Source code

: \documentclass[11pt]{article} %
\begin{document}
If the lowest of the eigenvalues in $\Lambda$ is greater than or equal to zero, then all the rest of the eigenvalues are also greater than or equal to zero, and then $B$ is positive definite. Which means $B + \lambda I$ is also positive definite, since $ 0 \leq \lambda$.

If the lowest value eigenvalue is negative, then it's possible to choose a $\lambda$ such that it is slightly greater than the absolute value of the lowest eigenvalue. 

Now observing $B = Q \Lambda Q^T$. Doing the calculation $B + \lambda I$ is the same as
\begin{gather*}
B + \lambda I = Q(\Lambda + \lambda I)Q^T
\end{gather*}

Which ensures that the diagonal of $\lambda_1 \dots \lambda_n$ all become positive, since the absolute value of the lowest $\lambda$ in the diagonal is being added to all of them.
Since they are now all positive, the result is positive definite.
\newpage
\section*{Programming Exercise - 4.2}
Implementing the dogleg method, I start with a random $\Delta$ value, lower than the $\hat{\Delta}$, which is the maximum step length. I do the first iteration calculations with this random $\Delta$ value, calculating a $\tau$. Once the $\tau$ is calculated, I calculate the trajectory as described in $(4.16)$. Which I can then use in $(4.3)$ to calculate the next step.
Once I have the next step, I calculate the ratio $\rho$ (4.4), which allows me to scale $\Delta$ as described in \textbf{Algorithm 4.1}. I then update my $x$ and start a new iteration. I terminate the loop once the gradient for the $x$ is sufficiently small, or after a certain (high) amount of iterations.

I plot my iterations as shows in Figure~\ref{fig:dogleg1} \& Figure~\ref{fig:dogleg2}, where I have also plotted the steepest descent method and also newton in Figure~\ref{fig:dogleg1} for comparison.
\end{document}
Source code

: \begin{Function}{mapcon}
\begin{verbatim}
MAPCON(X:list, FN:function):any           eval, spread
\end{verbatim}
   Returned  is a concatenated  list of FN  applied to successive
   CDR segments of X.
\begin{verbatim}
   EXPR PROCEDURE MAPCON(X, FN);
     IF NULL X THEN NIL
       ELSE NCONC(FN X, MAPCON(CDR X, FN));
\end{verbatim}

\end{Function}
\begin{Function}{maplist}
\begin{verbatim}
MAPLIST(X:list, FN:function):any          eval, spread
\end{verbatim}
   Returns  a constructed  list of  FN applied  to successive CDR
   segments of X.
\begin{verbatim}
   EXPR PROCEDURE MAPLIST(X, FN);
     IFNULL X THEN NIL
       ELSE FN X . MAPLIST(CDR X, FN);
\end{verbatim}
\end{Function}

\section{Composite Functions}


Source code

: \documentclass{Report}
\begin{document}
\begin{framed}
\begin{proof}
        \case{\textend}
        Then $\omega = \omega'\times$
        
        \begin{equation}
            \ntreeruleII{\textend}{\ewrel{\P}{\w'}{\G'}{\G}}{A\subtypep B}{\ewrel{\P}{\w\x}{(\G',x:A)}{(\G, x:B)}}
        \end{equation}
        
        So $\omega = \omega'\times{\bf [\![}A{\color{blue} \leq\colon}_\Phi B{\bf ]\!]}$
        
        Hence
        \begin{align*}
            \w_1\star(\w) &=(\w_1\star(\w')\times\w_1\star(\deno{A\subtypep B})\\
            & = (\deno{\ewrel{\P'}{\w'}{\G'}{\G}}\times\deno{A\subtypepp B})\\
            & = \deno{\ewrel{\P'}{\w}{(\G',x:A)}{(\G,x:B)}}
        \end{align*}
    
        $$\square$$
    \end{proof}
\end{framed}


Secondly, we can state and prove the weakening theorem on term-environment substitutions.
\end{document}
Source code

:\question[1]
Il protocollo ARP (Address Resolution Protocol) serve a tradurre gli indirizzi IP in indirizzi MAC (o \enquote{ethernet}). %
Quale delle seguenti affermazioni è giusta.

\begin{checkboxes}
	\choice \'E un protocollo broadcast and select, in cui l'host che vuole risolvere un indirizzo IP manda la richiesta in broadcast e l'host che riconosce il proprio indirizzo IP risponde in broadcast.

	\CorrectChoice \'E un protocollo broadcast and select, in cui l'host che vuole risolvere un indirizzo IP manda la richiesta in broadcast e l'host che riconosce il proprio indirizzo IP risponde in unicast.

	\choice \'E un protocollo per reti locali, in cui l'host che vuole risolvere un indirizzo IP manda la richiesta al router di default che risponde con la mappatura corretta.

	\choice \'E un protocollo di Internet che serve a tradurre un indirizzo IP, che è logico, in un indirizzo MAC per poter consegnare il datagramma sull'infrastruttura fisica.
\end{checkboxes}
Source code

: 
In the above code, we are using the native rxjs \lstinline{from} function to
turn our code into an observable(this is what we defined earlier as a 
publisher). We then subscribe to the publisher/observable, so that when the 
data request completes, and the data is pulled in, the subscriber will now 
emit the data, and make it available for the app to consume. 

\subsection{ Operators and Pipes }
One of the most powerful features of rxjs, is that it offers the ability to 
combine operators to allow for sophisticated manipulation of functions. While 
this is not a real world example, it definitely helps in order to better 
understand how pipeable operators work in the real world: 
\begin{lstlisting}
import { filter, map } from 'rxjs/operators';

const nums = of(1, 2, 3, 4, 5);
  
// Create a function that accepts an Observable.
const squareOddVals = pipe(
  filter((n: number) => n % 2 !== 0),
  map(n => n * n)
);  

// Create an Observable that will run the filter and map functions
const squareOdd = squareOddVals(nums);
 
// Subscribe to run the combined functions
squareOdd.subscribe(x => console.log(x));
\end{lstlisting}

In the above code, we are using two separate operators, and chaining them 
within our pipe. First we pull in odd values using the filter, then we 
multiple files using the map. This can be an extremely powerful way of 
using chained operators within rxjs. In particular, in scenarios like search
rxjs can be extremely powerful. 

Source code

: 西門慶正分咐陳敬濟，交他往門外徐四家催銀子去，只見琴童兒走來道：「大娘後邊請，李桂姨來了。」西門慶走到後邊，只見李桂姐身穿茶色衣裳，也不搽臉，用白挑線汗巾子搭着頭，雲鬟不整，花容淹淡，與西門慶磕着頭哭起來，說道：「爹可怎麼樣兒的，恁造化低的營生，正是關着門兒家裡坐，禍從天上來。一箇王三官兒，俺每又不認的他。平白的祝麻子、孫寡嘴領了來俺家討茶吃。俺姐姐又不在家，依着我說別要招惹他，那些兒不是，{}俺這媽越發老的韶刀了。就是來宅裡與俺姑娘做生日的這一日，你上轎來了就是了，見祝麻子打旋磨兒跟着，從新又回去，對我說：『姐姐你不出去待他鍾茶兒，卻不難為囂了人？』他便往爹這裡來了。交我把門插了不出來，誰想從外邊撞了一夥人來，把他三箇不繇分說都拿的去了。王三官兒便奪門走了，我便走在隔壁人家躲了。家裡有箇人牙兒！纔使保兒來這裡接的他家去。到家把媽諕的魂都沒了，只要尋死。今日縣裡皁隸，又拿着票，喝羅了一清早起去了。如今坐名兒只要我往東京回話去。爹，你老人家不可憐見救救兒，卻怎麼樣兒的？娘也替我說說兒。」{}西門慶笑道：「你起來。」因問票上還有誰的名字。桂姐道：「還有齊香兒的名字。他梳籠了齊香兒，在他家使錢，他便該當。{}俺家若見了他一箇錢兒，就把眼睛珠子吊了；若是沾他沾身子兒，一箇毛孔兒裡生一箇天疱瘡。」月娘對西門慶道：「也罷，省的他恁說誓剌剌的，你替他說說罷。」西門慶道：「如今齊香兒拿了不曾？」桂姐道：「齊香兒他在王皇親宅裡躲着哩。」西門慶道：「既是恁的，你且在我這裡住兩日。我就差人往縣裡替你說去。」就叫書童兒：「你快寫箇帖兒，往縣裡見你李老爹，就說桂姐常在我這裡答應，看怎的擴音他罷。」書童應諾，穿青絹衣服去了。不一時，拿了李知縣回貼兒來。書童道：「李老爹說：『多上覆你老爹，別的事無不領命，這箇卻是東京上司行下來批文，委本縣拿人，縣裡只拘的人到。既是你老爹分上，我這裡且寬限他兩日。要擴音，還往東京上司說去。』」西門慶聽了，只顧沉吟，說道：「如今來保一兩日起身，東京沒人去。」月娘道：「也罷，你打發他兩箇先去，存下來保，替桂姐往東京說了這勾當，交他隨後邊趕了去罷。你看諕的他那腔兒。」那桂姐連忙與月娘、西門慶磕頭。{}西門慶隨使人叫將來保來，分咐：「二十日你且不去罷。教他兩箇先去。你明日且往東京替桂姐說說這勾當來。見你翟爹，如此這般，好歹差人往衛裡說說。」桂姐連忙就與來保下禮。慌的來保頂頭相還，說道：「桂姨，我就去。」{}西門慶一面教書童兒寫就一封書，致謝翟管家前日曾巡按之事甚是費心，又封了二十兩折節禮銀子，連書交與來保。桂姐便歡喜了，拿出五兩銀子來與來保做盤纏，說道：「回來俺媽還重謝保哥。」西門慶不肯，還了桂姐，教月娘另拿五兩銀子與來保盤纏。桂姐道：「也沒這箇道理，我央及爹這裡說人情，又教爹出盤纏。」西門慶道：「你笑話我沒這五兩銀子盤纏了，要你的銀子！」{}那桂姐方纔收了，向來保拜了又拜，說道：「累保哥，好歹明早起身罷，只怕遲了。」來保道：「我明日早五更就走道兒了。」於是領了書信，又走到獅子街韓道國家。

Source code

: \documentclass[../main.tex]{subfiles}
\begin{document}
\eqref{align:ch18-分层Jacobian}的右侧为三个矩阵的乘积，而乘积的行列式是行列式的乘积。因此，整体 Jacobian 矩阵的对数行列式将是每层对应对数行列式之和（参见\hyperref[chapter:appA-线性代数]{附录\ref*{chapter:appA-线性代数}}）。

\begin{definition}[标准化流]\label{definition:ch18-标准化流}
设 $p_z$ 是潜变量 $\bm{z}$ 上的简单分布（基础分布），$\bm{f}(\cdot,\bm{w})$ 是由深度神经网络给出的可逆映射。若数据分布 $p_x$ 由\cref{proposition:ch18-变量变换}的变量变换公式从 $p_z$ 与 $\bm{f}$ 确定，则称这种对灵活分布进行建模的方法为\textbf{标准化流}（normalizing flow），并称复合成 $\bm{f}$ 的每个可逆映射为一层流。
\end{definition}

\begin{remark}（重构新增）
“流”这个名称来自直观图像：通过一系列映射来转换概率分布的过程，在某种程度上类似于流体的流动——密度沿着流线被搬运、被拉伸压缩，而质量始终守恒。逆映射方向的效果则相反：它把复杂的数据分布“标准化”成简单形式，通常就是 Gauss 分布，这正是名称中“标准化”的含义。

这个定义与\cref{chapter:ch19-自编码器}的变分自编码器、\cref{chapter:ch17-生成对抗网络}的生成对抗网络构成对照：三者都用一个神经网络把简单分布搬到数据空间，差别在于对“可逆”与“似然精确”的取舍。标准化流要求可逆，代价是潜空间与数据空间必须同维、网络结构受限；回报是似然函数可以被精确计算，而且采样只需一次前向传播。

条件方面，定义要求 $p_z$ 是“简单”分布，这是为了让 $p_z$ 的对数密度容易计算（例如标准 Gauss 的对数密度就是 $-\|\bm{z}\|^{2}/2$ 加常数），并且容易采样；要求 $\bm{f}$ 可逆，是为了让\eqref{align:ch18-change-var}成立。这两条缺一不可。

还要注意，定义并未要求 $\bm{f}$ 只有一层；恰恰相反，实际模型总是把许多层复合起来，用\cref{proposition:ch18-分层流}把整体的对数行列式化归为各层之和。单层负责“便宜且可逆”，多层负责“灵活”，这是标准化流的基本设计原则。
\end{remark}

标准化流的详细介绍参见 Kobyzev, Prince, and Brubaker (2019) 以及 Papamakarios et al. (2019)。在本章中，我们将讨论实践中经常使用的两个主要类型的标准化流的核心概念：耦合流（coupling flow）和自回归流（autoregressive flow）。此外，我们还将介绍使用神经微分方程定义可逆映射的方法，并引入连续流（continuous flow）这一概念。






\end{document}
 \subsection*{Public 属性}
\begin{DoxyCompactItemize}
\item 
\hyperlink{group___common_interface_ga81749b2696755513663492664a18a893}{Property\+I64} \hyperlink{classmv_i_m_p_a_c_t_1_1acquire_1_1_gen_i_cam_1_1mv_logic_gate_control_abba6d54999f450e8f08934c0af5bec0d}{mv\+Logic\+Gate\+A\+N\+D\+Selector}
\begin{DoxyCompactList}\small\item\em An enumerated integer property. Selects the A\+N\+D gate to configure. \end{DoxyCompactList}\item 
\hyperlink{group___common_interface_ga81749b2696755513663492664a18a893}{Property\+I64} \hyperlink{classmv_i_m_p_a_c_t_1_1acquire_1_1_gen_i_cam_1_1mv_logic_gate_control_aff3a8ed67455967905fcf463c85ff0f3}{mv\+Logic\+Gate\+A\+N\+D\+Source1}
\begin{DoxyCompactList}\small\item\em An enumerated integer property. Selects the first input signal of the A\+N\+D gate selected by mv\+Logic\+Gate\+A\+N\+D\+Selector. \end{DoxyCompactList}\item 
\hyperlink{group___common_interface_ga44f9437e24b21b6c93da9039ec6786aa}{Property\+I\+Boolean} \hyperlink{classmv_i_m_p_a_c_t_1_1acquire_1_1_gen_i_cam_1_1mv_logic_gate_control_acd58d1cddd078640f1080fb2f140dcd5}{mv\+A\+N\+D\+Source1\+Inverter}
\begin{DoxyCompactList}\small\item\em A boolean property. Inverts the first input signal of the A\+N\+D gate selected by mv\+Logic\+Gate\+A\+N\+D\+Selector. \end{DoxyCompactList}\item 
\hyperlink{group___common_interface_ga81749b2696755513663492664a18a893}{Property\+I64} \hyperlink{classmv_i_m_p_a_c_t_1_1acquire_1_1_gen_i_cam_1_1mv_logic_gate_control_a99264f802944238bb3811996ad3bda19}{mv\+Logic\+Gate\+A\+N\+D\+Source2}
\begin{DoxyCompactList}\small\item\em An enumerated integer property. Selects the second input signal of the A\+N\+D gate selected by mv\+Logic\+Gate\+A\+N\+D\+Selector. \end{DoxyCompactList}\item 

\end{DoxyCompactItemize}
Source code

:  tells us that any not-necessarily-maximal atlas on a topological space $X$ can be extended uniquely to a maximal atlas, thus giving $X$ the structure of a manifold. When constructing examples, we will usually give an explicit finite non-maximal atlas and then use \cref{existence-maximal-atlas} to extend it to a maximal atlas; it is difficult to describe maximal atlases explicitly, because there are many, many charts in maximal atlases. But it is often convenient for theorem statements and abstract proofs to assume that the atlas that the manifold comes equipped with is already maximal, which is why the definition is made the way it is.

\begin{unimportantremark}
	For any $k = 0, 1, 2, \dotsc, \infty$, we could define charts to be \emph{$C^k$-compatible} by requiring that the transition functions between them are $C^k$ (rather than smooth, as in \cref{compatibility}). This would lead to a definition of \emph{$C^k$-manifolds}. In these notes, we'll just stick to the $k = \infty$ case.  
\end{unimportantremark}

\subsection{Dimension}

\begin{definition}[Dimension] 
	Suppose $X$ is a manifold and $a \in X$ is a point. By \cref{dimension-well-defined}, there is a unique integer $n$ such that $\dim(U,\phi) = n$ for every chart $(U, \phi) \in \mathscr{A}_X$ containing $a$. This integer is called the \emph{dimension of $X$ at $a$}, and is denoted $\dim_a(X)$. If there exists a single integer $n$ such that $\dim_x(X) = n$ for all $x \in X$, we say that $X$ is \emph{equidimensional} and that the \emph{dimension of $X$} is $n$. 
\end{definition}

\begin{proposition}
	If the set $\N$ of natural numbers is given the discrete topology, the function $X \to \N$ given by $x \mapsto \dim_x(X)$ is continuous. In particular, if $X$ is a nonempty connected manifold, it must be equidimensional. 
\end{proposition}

++++++++

◆ Requirement ◆
Whenever the word "times" shows up in a line of the entries, list that line.

◆ Output for this exercise ◆
        Then $\omega = \omega'\times$
        So $\omega = \omega'\times{\bf [\![}A{\color{blue} \leq\colon}_\Phi B{\bf ]\!]}$
            \w_1\star(\w) &=(\w_1\star(\w')\times\w_1\star(\deno{A\subtypep B})\\
            & = (\deno{\ewrel{\P'}{\w'}{\G'}{\G}}\times\deno{A\subtypepp B})\\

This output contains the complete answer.